A matéria, a mente e o espírito são questões do corpo. Porém, o corpo não é a soma nem a justaposição dessas questões. O corpo não se confunde com a questão do sujeito, porque este é apenas uma dimensão do que o ser humano como corpo é. O corpo é. O ser humano como corpo se move já desde sempre no horizonte da Cura. O corpo é uma figuração da Cura. Nós não sabemos o que é a Cura, porque somos uma doação sua. A Cura é sempre Cura do que sentimos e não sentimos, do que sabemos e não sabemos, queremos e não queremos, somos e não somos.

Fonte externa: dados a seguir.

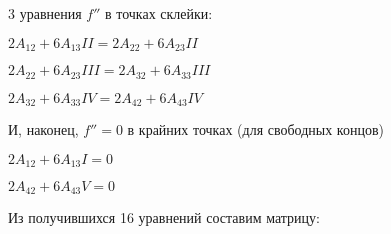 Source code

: \documentclass[russian,utf8,nocolumnxxxi,nocolumnxxxii]{eskdtext}
\begin{document}
3 уравнения $f''$ в точках склейки:
\begin{center}

$2A_{12}+6A_{13}II=2A_{22}+6A_{23}II$

$2A_{22}+6A_{23}III=2A_{32}+6A_{33}III$

$2A_{32}+6A_{33}IV=2A_{42}+6A_{43}IV$

\end{center}

И, наконец, $f''=0$ в крайних точках (для свободных концов)
\begin{center}

$2A_{12}+6A_{13}I=0$

$2A_{42}+6A_{43}V=0$

\end{center}

Из получившихся 16 уравнений составим матрицу:

\makeatletter
\renewcommand*\env@matrix[1][c]{\hskip -\arraycolsep
  \let\@ifnextchar\new@ifnextchar
  \array{*\c@MaxMatrixCols #1}}
\makeatother
\end{document}
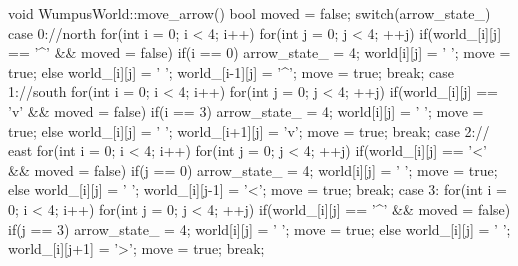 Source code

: \begin{answercode}
void WumpusWorld::move_arrow()
{
    bool moved = false;
    switch(arrow_state_)
    {
        case 0://north
        for(int i = 0; i < 4; i++)
        {
            for(int j = 0; j < 4; ++j)
            {
                if(world_[i][j] == '^' && moved = false)
                {
                    if(i == 0)
                    {
                        arrow_state_ = 4;
                        world[i][j] = ' ';
                        move = true;
                    }
                    else
                    {
                        world_[i][j] = ' ';
                        world_[i-1][j] = '^';
                        move = true;
                    }
                }
            }
        }
        break;
        case 1://south
        for(int i = 0; i < 4; i++)
        {
            for(int j = 0; j < 4; ++j)
            {
                if(world_[i][j] == 'v' && moved = false)
                {
                    if(i == 3)
                    {
                        arrow_state_ = 4;
                        world[i][j] = ' ';
                        move = true;
                    }
                    else
                    {
                        world_[i][j] = ' ';
                        world_[i+1][j] = 'v';
                        move = true;
                    }
                }
            }
        }
        break;
        case 2:// east
        for(int i = 0; i < 4; i++)
        {
            for(int j = 0; j < 4; ++j)
            {
                if(world_[i][j] == '<' && moved = false)
                {
                    if(j == 0)
                    {
                        arrow_state_ = 4;
                        world[i][j] = ' ';
                        move = true;
                    }
                    else
                    {
                        world_[i][j] = ' ';
                        world_[i][j-1] = '<';
                        move = true;
                    }
                }
            }
        }
        break;
        case 3:
        for(int i = 0; i < 4; i++)
        {
            for(int j = 0; j < 4; ++j)
            {
                if(world_[i][j] == '^' && moved = false)
                {
                    if(j == 3)
                    {
                        arrow_state_ = 4;
                        world[i][j] = ' ';
                        move = true;
                    }
                    else
                    {
                        world_[i][j] = ' ';
                        world_[i][j+1] = '>';
                        move = true;
                    }
                }
            }
        }
        break;
    }
}

\end{answercode}


\newpage


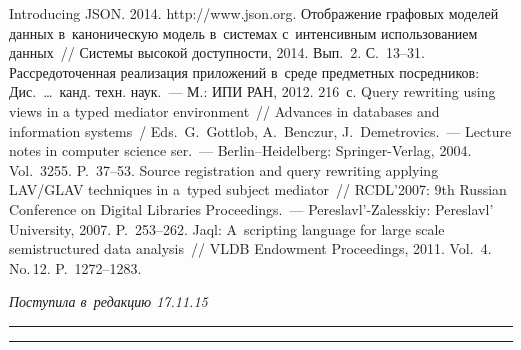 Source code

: \begin{multicols}{2}
{{\begin{thebibliography}{99}
Introducing JSON. 2014. {\sf http://www.json.org}.
 Отображение графовых моделей данных в~каноническую модель 
в~системах с~интенсивным использованием данных~// Системы высокой доступности, 
2014. Вып.~2. С.~13--31.
 Рассредоточенная реализация приложений в~среде предметных 
посредников: Дис.\ \ldots\ канд. техн. наук.~--- М.: ИПИ РАН, 2012. 216~с.
 Query rewriting using views in a 
typed mediator environment~// Advances in databases and information systems~/
Eds.\ G.~Gottlob, A.~Benczur, J.~Demetrovics.~---
 Lecture notes in computer science ser.~---  
Berlin--Heidelberg: Springer-Verlag, 2004. Vol.~3255.  P.~37--53.
 Source registration and query 
rewriting applying LAV/GLAV techniques in a~typed subject mediator~// RCDL'2007:  9th 
Russian Conference on Digital Libraries Proceedings.~--- Pereslavl'-Zalesskiy: Pereslavl' 
University, 2007. P.~253--262.
 Jaql: A~scripting language for large scale semistructured data analysis~//  VLDB 
Endowment Proceedings, 2011. Vol.~4. No.\,12. P.~1272--1283.
\end{thebibliography}

 }
 }

\end{multicols}

\vspace*{-12pt}

\hfill{\small\textit{Поступила в~редакцию 17.11.15}}

\vspace*{4pt}



\hrule

\vspace*{2pt}

\hrule

\vspace*{-4pt}



\def\tit{CO-LENDING SYSTEMIC RISK ANALYSIS OVER~HETEROGENEOUS DATA COLLECTIONS}

\def\titkol{Co-lending systemic risk analysis over heterogeneous data collections}

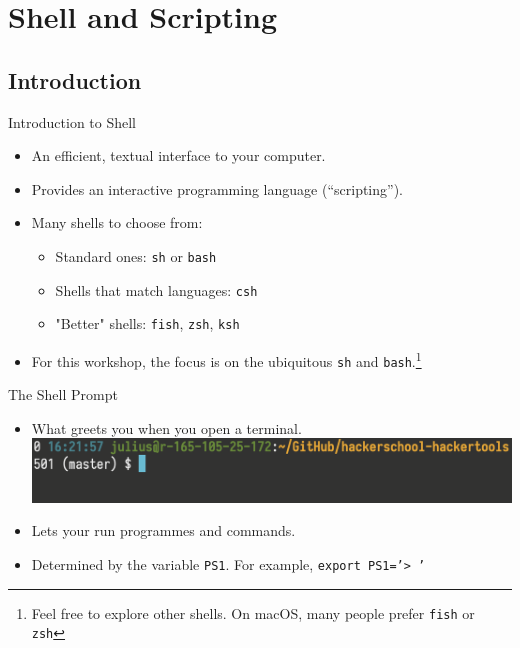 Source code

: \documentclass[12pt]{beamer}
\begin{document}
\section{Shell and Scripting}
\subsection{Introduction}
\begin{frame}{Introduction to Shell}
  \begin{itemize}
    \item An efficient, textual interface to your computer.
    \item Provides an interactive programming language (``scripting'').
    \item Many shells to choose from:
          \begin{itemize}
            \item Standard ones: \texttt{sh} or \texttt{bash}
            \item Shells that match languages: \texttt{csh}
            \item "Better" shells: \texttt{fish}, \texttt{zsh}, \texttt{ksh}
          \end{itemize}
    \item For this workshop, the focus is on the ubiquitous \texttt{sh} and \texttt{bash}.\footnote{Feel free to explore other shells. On macOS, many people prefer \texttt{fish} or \texttt{zsh}}
  \end{itemize}
\end{frame}

\begin{frame}{The Shell Prompt}
  \begin{itemize}
    \item What greets you when you open a terminal.
          \includegraphics[width=\linewidth]{shell-prompt}
    \item Lets your run programmes and commands.
    \item Determined by the variable \texttt{PS1}. For example, \texttt{export PS1='> '}

  \end{itemize}
\end{frame}
\end{document}
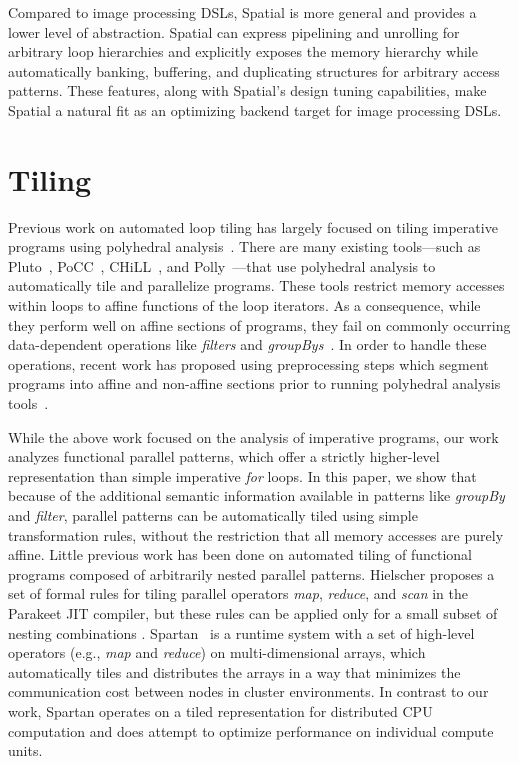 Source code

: Compared to image processing DSLs, Spatial is more general and provides a
lower level of abstraction. Spatial can express pipelining and unrolling for arbitrary loop hierarchies and explicitly exposes the memory hierarchy while automatically banking, buffering, and duplicating structures for arbitrary
access patterns. These features, along with Spatial's design tuning
capabilities, make Spatial a natural fit as an optimizing backend target for image processing DSLs.

\section{Tiling}
Previous work on automated loop tiling has largely focused on tiling imperative programs
using polyhedral analysis~\cite{bondhugula08,pouchet10phd}.
There are many existing tools---such as Pluto~\cite{pluto08pldi},
PoCC~\cite{pouchet11popl}, CHiLL~\cite{chen2008chill},
and Polly~\cite{grosser2012polly}---that use polyhedral analysis
to automatically tile and parallelize programs.  These tools restrict memory
accesses within loops to affine functions of the loop iterators.
As a consequence, while they perform well on affine sections of programs,
they fail on commonly occurring data-dependent operations
like \emph{filters} and \emph{groupBys}~\cite{benabderrahmane10cc}. In order to handle these operations,
recent work has proposed using preprocessing steps which segment programs into affine
and non-affine sections prior to running polyhedral analysis tools~\cite{venkat}.

While the above work focused on the analysis of imperative programs, our work
analyzes functional parallel patterns, which offer a strictly higher-level representation
than simple imperative \emph{for} loops.
In this paper, we show that because of the additional semantic information
available in patterns like \emph{groupBy} and \emph{filter},
parallel patterns can be automatically tiled using
simple transformation rules, without the restriction that all memory accesses
are purely affine.
Little previous work has been done on automated tiling of functional
programs composed of arbitrarily nested parallel patterns.
Hielscher proposes a set of formal rules for tiling parallel operators \emph{map}, \emph{reduce}, and \emph{scan}
in the Parakeet JIT compiler, but these rules can be applied only for a small subset of nesting combinations \cite{parakeet}.
Spartan~\cite{spartan} is a runtime system with a set of high-level operators
(e.g., \emph{map} and \emph{reduce}) on multi-dimensional arrays, which
automatically tiles and distributes the arrays in a way that minimizes the
communication cost between nodes in cluster environments. In contrast to
our work, Spartan
operates on a tiled representation for distributed CPU computation and does attempt to optimize
performance on individual compute units.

A Cura é o enigma de todo corpo. O corpo só é corpo como questão da Cura. O ser humano é um fingir da Cura.
Cura é um mito, a imagem-questão do corpo que todo ser humano é.
O mito de Cura
Muitas vezes ficamos perplexos diante do que nos acontece na vida. Estamos sempre à pro-cura disto e daquilo e até, essencialmente, de nós mesmos. O que nos move na pro-cura é a Cura. Cura, do latim, assinala o Cuidado.
A Cura impulsiona todo nosso agir, que se diz em grego poiein, de onde nos vem poiesis, a essência do agir, a poesia. Esta só é linguagem quando se torna verbo-ação-poiesis. Toda poesia nos advém a partir de Cura. É essa a fala do mito “Cura”.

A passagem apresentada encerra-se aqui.